# [HOW TO COMPLETE THIS TASK]
Report each line of the material below where the word "development" can be found.

# [MATERIAL TO PROCESS]
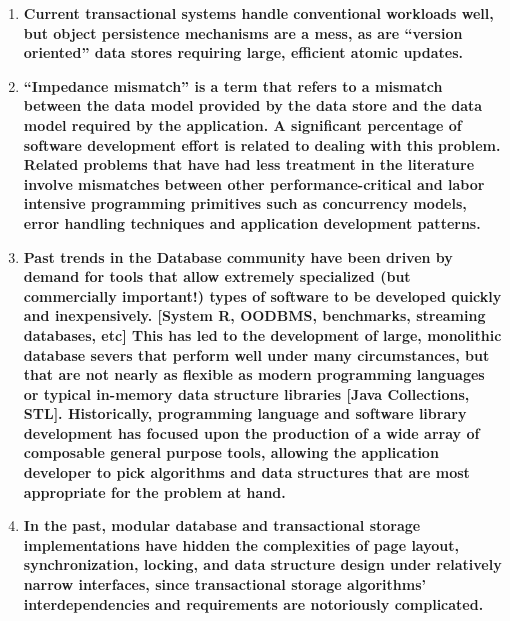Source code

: \documentclass[letterpaper,twocolumn,english]{article}
\begin{document}
\begin{enumerate}


  \item {\bf Current transactional systems handle conventional workloads
  well, but object persistence mechanisms are a mess, as are
  {}``version oriented'' data stores requiring large, efficient atomic
  updates.}

  \item {\bf {}``Impedance mismatch'' is a term that refers to a mismatch
  between the data model provided by the data store and the data model
  required by the application. A significant percentage of software
  development effort is related to dealing with this problem. Related
  problems that have had less treatment in the literature involve
  mismatches between other performance-critical and labor intensive
  programming primitives such as concurrency models, error handling
  techniques and application development patterns.}
  \item {\bf Past trends in the Database community have been driven by
  demand for tools that allow extremely specialized (but commercially
  important!)  types of software to be developed quickly and
  inexpensively. {[}System R, OODBMS, benchmarks, streaming databases,
  etc{]} This has led to the development of large, monolithic database
  severs that perform well under many circumstances, but that are not
  nearly as flexible as modern programming languages or typical
  in-memory data structure libraries {[}Java Collections,
  STL{]}. Historically, programming language and software library
  development has focused upon the production of a wide array of
  composable general purpose tools, allowing the application developer
  to pick algorithms and data structures that are most appropriate for
  the problem at hand.}

  \item {\bf In the past, modular database and transactional storage
  implementations have hidden the complexities of page layout,
  synchronization, locking, and data structure design under relatively
  narrow interfaces, since transactional storage algorithms'
  interdependencies and requirements are notoriously complicated.}




\end{enumerate}
\end{document}
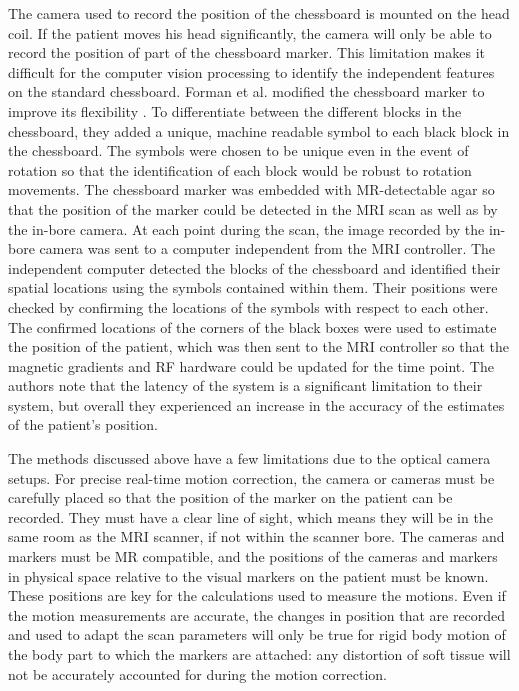 The camera used to record the position of the chessboard is mounted on the head coil. If the patient moves his head significantly, the camera will only be able to record the position of part of the chessboard marker. This limitation makes it difficult for the computer vision processing to identify the independent features on the standard chessboard. Forman et al. modified the chessboard marker to improve its flexibility \cite{Forman2011}. To differentiate between the different blocks in the chessboard, they added a unique, machine readable symbol to each black block in the chessboard. The symbols were chosen to be unique even in the event of rotation so that the identification of each block would be robust to rotation movements. The chessboard marker was embedded with MR-detectable agar so that the position of the marker could be detected in the MRI scan as well as by the in-bore camera. At each point during the scan, the image recorded by the in-bore camera was sent to a computer independent from the MRI controller. The independent computer detected the blocks of the chessboard and identified their spatial locations using the symbols contained within them. Their positions were checked by confirming the locations of the symbols with respect to each other. The confirmed locations of the corners of the black boxes were used to estimate the position of the patient, which was then sent to the MRI controller so that the magnetic gradients and RF hardware could be updated for the time point. The authors note that the latency of the system is a significant limitation to their system, but overall they experienced an increase in the accuracy of the estimates of the patient's position.

The methods discussed above have a few limitations due to the optical camera setups. For precise real-time motion correction, the camera or cameras must be carefully placed so that the position of the marker on the patient can be recorded. They must have a clear line of sight, which means they will be in the same room as the MRI scanner, if not within the scanner bore. The cameras and markers must be MR compatible, and the positions of the cameras and markers in physical space relative to the visual markers on the patient must be known. These positions are key for the calculations used to measure the motions. Even if the motion measurements are accurate, the changes in position that are recorded and used to adapt the scan parameters will only be true for rigid body motion of the body part to which the markers are attached: any distortion of soft tissue will not be accurately accounted for during the motion correction.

# [REPLY TO THE TASK]
  development effort is related to dealing with this problem. Related
  techniques and application development patterns.}
  etc{]} This has led to the development of large, monolithic database
  development has focused upon the production of a wide array of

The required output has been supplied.